### Aim of the exercise:
Your answer must be the records below, repeated exactly, with every picture left out.

[Plain-text document sources]
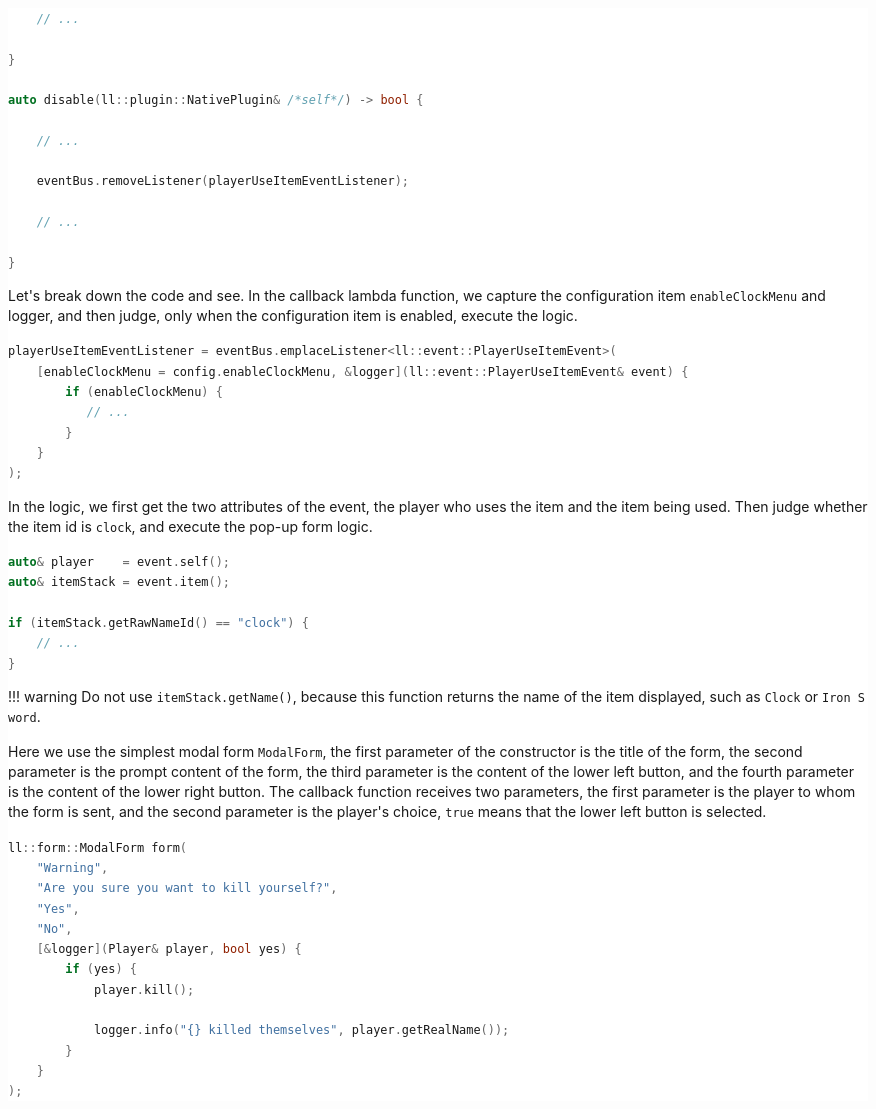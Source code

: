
 ```cpp
    // ...

}

auto disable(ll::plugin::NativePlugin& /*self*/) -> bool {

    // ...

    eventBus.removeListener(playerUseItemEventListener);

    // ...

}
```

Let's break down the code and see. In the callback lambda function, we capture the configuration item `enableClockMenu` and logger, and then judge, only when the configuration item is enabled, execute the logic.

```cpp
playerUseItemEventListener = eventBus.emplaceListener<ll::event::PlayerUseItemEvent>(
    [enableClockMenu = config.enableClockMenu, &logger](ll::event::PlayerUseItemEvent& event) {
        if (enableClockMenu) {
           // ...
        }
    }
);
```

In the logic, we first get the two attributes of the event, the player who uses the item and the item being used. Then judge whether the item id is `clock`, and execute the pop-up form logic.

```cpp
auto& player    = event.self();
auto& itemStack = event.item();

if (itemStack.getRawNameId() == "clock") {
    // ...
}
```

!!! warning
    Do not use `itemStack.getName()`, because this function returns the name of the item displayed, such as `Clock` or `Iron Sword`.

Here we use the simplest modal form `ModalForm`, the first parameter of the constructor is the title of the form, the second parameter is the prompt content of the form, the third parameter is the content of the lower left button, and the fourth parameter is the content of the lower right button. The callback function receives two parameters, the first parameter is the player to whom the form is sent, and the second parameter is the player's choice, `true` means that the lower left button is selected.

```cpp
ll::form::ModalForm form(
    "Warning",
    "Are you sure you want to kill yourself?",
    "Yes",
    "No",
    [&logger](Player& player, bool yes) {
        if (yes) {
            player.kill();

            logger.info("{} killed themselves", player.getRealName());
        }
    }
);
```
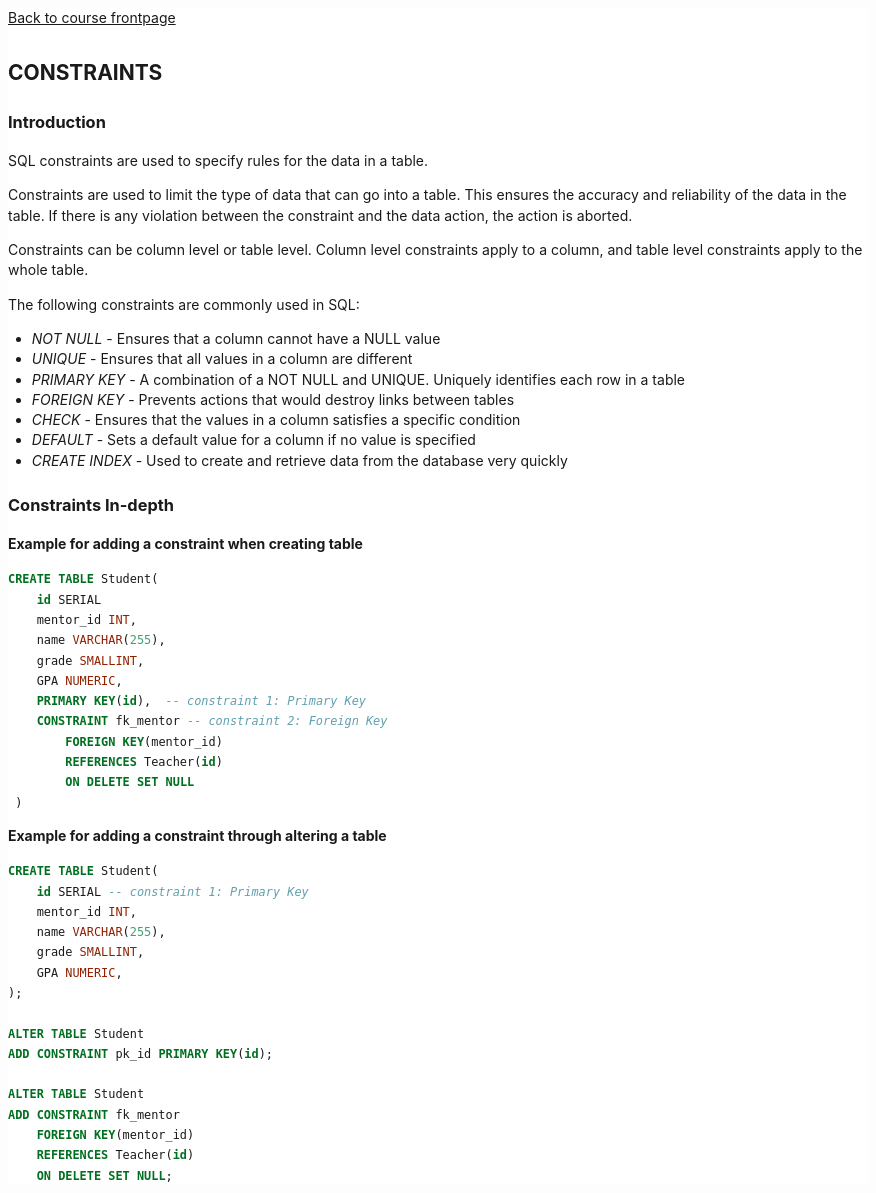 [Back to course frontpage](structured-query-language.md)

## CONSTRAINTS

### Introduction

SQL constraints are used to specify rules for the data in a table.

Constraints are used to limit the type of data that can go into a table. This ensures the accuracy and reliability of the data in the table. If there is any violation between the constraint and the data action, the action is aborted.

Constraints can be column level or table level. Column level constraints apply to a column, and table level constraints apply to the whole table.

The following constraints are commonly used in SQL:

- _NOT NULL_ - Ensures that a column cannot have a NULL value
- _UNIQUE_ - Ensures that all values in a column are different
- _PRIMARY KEY_ - A combination of a NOT NULL and UNIQUE. Uniquely identifies each row in a table
- _FOREIGN KEY_ - Prevents actions that would destroy links between tables
- _CHECK_ - Ensures that the values in a column satisfies a specific condition
- _DEFAULT_ - Sets a default value for a column if no value is specified
- _CREATE INDEX_ - Used to create and retrieve data from the database very quickly

### Constraints In-depth

**Example for adding a constraint when creating table**

```SQL
CREATE TABLE Student(
    id SERIAL
    mentor_id INT,
    name VARCHAR(255),
    grade SMALLINT,
    GPA NUMERIC,
    PRIMARY KEY(id),  -- constraint 1: Primary Key
    CONSTRAINT fk_mentor -- constraint 2: Foreign Key
        FOREIGN KEY(mentor_id)
        REFERENCES Teacher(id)
        ON DELETE SET NULL
 )
```

**Example for adding a constraint through altering a table**

```SQL
CREATE TABLE Student(
    id SERIAL -- constraint 1: Primary Key
    mentor_id INT,
    name VARCHAR(255),
    grade SMALLINT,
    GPA NUMERIC,
);

ALTER TABLE Student
ADD CONSTRAINT pk_id PRIMARY KEY(id);

ALTER TABLE Student
ADD CONSTRAINT fk_mentor
    FOREIGN KEY(mentor_id)
    REFERENCES Teacher(id)
    ON DELETE SET NULL;
```
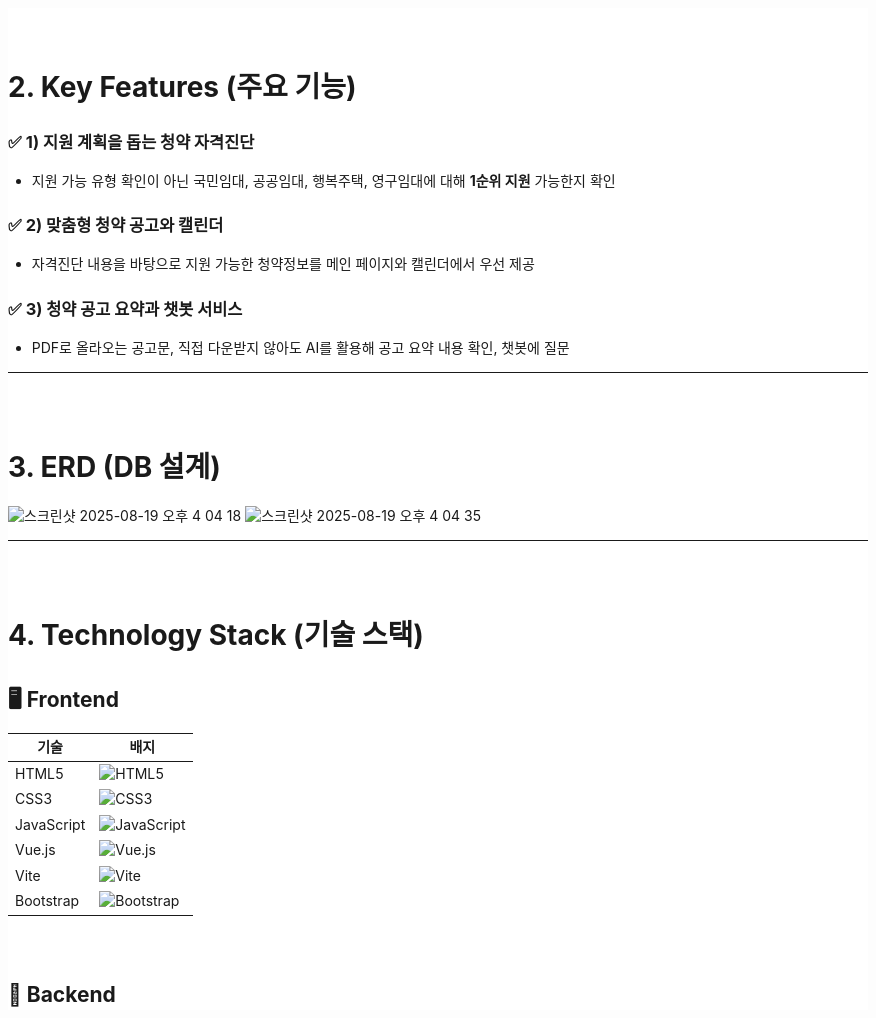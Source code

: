 
<br>

# **2. Key Features (주요 기능)**

### ✅ **1) 지원 계획을 돕는 청약 자격진단**

- 지원 가능 유형 확인이 아닌 국민임대, 공공임대, 행복주택, 영구임대에 대해 **1순위 지원** 가능한지 확인

### ✅ **2) 맞춤형 청약 공고와 캘린더**

- 자격진단 내용을 바탕으로 지원 가능한 청약정보를 메인 페이지와 캘린더에서 우선 제공

### ✅ **3) 청약 공고 요약과 챗봇 서비스**

- PDF로 올라오는 공고문, 직접 다운받지 않아도 AI를 활용해 공고 요약 내용 확인, 챗봇에 질문
  
---

<br>

# **3. ERD (DB 설계)**
<img width="1000" height="700" alt="스크린샷 2025-08-19 오후 4 04 18" src="https://github.com/user-attachments/assets/088dd657-f94c-43dc-ae19-472085708107" />
<img width="1000" height="600" alt="스크린샷 2025-08-19 오후 4 04 35" src="https://github.com/user-attachments/assets/94dffef3-b9e5-4d9a-a130-dbd36858aed2" />

---

<br>

# **4. Technology Stack (기술 스택)**

## 🖥 **Frontend**

| 기술 | 배지 |
|------|------|
| HTML5 | ![HTML5](https://img.shields.io/badge/HTML5-E34F26?style=for-the-badge&logo=html5&logoColor=white) |
| CSS3 | ![CSS3](https://img.shields.io/badge/CSS3-1572B6?style=for-the-badge&logo=css3&logoColor=white) |
| JavaScript | ![JavaScript](https://img.shields.io/badge/JavaScript-F7DF1E?style=for-the-badge&logo=javascript&logoColor=black) |
| Vue.js | ![Vue.js](https://img.shields.io/badge/vuejs-%2335495e.svg?style=for-the-badge&logo=vuedotjs&logoColor=%234FC08D) |
| Vite | ![Vite](https://img.shields.io/badge/vite-%23646CFF.svg?style=for-the-badge&logo=vite&logoColor=white) | 
| Bootstrap | ![Bootstrap](https://img.shields.io/badge/Bootstrap-7952B3?style=for-the-badge&logo=bootstrap&logoColor=white) |

<br>

## 🔧 **Backend**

### Exercise solution:
Source code

:
 ```cpp
    // ...

}

auto disable(ll::plugin::NativePlugin& /*self*/) -> bool {

    // ...

    eventBus.removeListener(playerUseItemEventListener);

    // ...

}
```

Let's break down the code and see. In the callback lambda function, we capture the configuration item `enableClockMenu` and logger, and then judge, only when the configuration item is enabled, execute the logic.

```cpp
playerUseItemEventListener = eventBus.emplaceListener<ll::event::PlayerUseItemEvent>(
    [enableClockMenu = config.enableClockMenu, &logger](ll::event::PlayerUseItemEvent& event) {
        if (enableClockMenu) {
           // ...
        }
    }
);
```

In the logic, we first get the two attributes of the event, the player who uses the item and the item being used. Then judge whether the item id is `clock`, and execute the pop-up form logic.

```cpp
auto& player    = event.self();
auto& itemStack = event.item();

if (itemStack.getRawNameId() == "clock") {
    // ...
}
```

!!! warning
    Do not use `itemStack.getName()`, because this function returns the name of the item displayed, such as `Clock` or `Iron Sword`.

Here we use the simplest modal form `ModalForm`, the first parameter of the constructor is the title of the form, the second parameter is the prompt content of the form, the third parameter is the content of the lower left button, and the fourth parameter is the content of the lower right button. The callback function receives two parameters, the first parameter is the player to whom the form is sent, and the second parameter is the player's choice, `true` means that the lower left button is selected.

```cpp
ll::form::ModalForm form(
    "Warning",
    "Are you sure you want to kill yourself?",
    "Yes",
    "No",
    [&logger](Player& player, bool yes) {
        if (yes) {
            player.kill();

            logger.info("{} killed themselves", player.getRealName());
        }
    }
);
```
 [Back to course frontpage](structured-query-language.md)

## CONSTRAINTS

### Introduction

SQL constraints are used to specify rules for the data in a table.

Constraints are used to limit the type of data that can go into a table. This ensures the accuracy and reliability of the data in the table. If there is any violation between the constraint and the data action, the action is aborted.

Constraints can be column level or table level. Column level constraints apply to a column, and table level constraints apply to the whole table.

The following constraints are commonly used in SQL:

- _NOT NULL_ - Ensures that a column cannot have a NULL value
- _UNIQUE_ - Ensures that all values in a column are different
- _PRIMARY KEY_ - A combination of a NOT NULL and UNIQUE. Uniquely identifies each row in a table
- _FOREIGN KEY_ - Prevents actions that would destroy links between tables
- _CHECK_ - Ensures that the values in a column satisfies a specific condition
- _DEFAULT_ - Sets a default value for a column if no value is specified
- _CREATE INDEX_ - Used to create and retrieve data from the database very quickly

### Constraints In-depth

**Example for adding a constraint when creating table**

```SQL
CREATE TABLE Student(
    id SERIAL
    mentor_id INT,
    name VARCHAR(255),
    grade SMALLINT,
    GPA NUMERIC,
    PRIMARY KEY(id),  -- constraint 1: Primary Key
    CONSTRAINT fk_mentor -- constraint 2: Foreign Key
        FOREIGN KEY(mentor_id)
        REFERENCES Teacher(id)
        ON DELETE SET NULL
 )
```

**Example for adding a constraint through altering a table**

```SQL
CREATE TABLE Student(
    id SERIAL -- constraint 1: Primary Key
    mentor_id INT,
    name VARCHAR(255),
    grade SMALLINT,
    GPA NUMERIC,
);

ALTER TABLE Student
ADD CONSTRAINT pk_id PRIMARY KEY(id);

ALTER TABLE Student
ADD CONSTRAINT fk_mentor
    FOREIGN KEY(mentor_id)
    REFERENCES Teacher(id)
    ON DELETE SET NULL;
```
Source code

: 
<br>

# **2. Key Features (주요 기능)**

### ✅ **1) 지원 계획을 돕는 청약 자격진단**

- 지원 가능 유형 확인이 아닌 국민임대, 공공임대, 행복주택, 영구임대에 대해 **1순위 지원** 가능한지 확인

### ✅ **2) 맞춤형 청약 공고와 캘린더**

- 자격진단 내용을 바탕으로 지원 가능한 청약정보를 메인 페이지와 캘린더에서 우선 제공

### ✅ **3) 청약 공고 요약과 챗봇 서비스**

- PDF로 올라오는 공고문, 직접 다운받지 않아도 AI를 활용해 공고 요약 내용 확인, 챗봇에 질문
  
---

<br>

# **3. ERD (DB 설계)**
<img width="1000" height="700" alt="스크린샷 2025-08-19 오후 4 04 18" src="https://github.com/user-attachments/assets/088dd657-f94c-43dc-ae19-472085708107" />
<img width="1000" height="600" alt="스크린샷 2025-08-19 오후 4 04 35" src="https://github.com/user-attachments/assets/94dffef3-b9e5-4d9a-a130-dbd36858aed2" />

---

<br>

# **4. Technology Stack (기술 스택)**

## 🖥 **Frontend**

| 기술 | 배지 |
|------|------|
| HTML5 | ![HTML5](https://img.shields.io/badge/HTML5-E34F26?style=for-the-badge&logo=html5&logoColor=white) |
| CSS3 | ![CSS3](https://img.shields.io/badge/CSS3-1572B6?style=for-the-badge&logo=css3&logoColor=white) |
| JavaScript | ![JavaScript](https://img.shields.io/badge/JavaScript-F7DF1E?style=for-the-badge&logo=javascript&logoColor=black) |
| Vue.js | ![Vue.js](https://img.shields.io/badge/vuejs-%2335495e.svg?style=for-the-badge&logo=vuedotjs&logoColor=%234FC08D) |
| Vite | ![Vite](https://img.shields.io/badge/vite-%23646CFF.svg?style=for-the-badge&logo=vite&logoColor=white) | 
| Bootstrap | ![Bootstrap](https://img.shields.io/badge/Bootstrap-7952B3?style=for-the-badge&logo=bootstrap&logoColor=white) |

<br>

## 🔧 **Backend**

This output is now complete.